/sea-ice-prediction-gradient

Sea Ice Prediction Project, now hosted using Paperspace's Gradient service for added efficiency

Primary LanguageJupyter Notebook

Sea Ice Prediction

As a capstone project for my time in the Data Science Immersive program at the Chicago branch of the Flatiron School, I decided to try my hand at prediction of the extent and concentration of sea ice into the future. I have a strong urge to use the tools of data science and mathematics to help us predict the future health of our planet, and one of the most salient litmus tests we have is the health of the sea ice. Sometimes I find that it can be easy to get stuck behind a wall of numbers, especially as a data scientist, and as a result I wanted to attempt a more distinctive visual representation of the future predicted health of the sea ice through images.

The Data

The data for this project comes directly from the National Snow and Ice Data Center (website). In particular they have a data set called the Sea Ice Index which is an overview of the extent and concentration of sea ice around the world since 1978. The data are available as CSV files indicating extent in aggregate or as various different geographical files such as ESRI Shapefiles, GeoTiff files, or raw images. The data is available in both daily and monthly resolutions.

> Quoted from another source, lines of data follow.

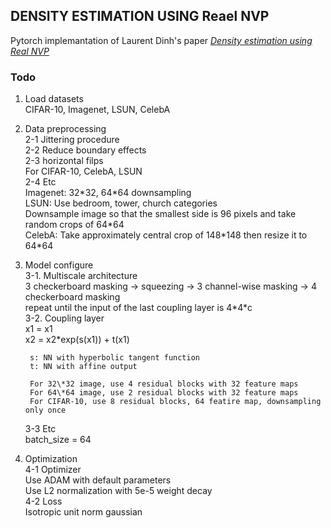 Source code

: ## DENSITY ESTIMATION USING Reael NVP  
Pytorch implemantation of Laurent Dinh's paper [*Density estimation using Real NVP*](https://arxiv.org/abs/1605.08803)  


### Todo  
1. Load datasets  
    CIFAR-10, Imagenet, LSUN, CelebA  
2. Data preprocessing  
    2-1 Jittering procedure  
    2-2 Reduce boundary effects  
    2-3 horizontal filps  
        For CIFAR-10, CelebA, LSUN  
    2-4 Etc  
        Imagenet: 32\*32, 64\*64 downsampling  
        LSUN: Use bedroom, tower, church categories  
            Downsample image so that the smallest side is 96 pixels and take random crops of 64\*64  
        CelebA: Take approximately central crop of 148\*148 then resize it to 64\*64  
3. Model configure  
    3-1. Multiscale architecture  
        3 checkerboard masking -> squeezing -> 3 channel-wise masking -> 4 checkerboard masking  
        repeat until the input of the last coupling layer is 4\*4\*c  
    3-2. Coupling layer  
        x1 = x1  
        x2 = x2*exp(s(x1)) + t(x1)  

        s: NN with hyperbolic tangent function  
        t: NN with affine output  

        For 32\*32 image, use 4 residual blocks with 32 feature maps  
        For 64\*64 image, use 2 residual blocks with 32 feature maps  
        For CIFAR-10, use 8 residual blocks, 64 featire map, downsampling only once  
    3-3 Etc  
        batch_size = 64  
4. Optimization  
    4-1 Optimizer  
        Use ADAM with default parameters  
        Use L2 normalization with 5e-5 weight decay  
    4-2 Loss  
        Isotropic unit norm gaussian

For the purposes of this project, and its large data requirement, I opted to focus my attention on the daily GeoTiff files.

Project Goals

This project aims to:

  • Predict from previous image data the future boundary of sea ice
  • Predict from previous image data the future concentration of sea ice
  • Create interactive displays to see the progression of the prediction into future years
  • Create an interactive system to see when certain conditions are met by sea ice in the predictive models.

Project Structure

This project is broken up roughly into the following components:

  • NSIDC Data Downloader: this class defines tools that can be used to download the needed GeoTiff raster files from the NSIDC FTP server
  • GeoTiff Processor Class: this class defines tools that are used to extract the relevant information from GeoTiff files and preprocess this for use in our modeling.
  • Ice Modeler Class: this class defines an extension of the Keras Sequential model incorporating time distributed layers and the needed temporal convolutional network structure.
  • Modeling Notebooks: depending on how things pan out, there will be multiple jupyter notebooks that will make use of the aforementioned classes and scripts to import and process data, as well as perform the overall modeling.

Project Dependecies:

This project requires the following dependencies:

  • Numpy
  • Pandas (for image indexing)
  • Matplotlib (for image generation, specifically of concentration image files)
  • Rasterio (for image processing and data extraction) -- to be removed in future versions, requires GDAL installation (which can be a pain)
  • Keras and dependencies (for neural network modeling)
  • Keras-tcn (special temporal convolutional network layer) -- downloaded from Phillippe Remy's GitHub but also packaged in with this repository or available through pip.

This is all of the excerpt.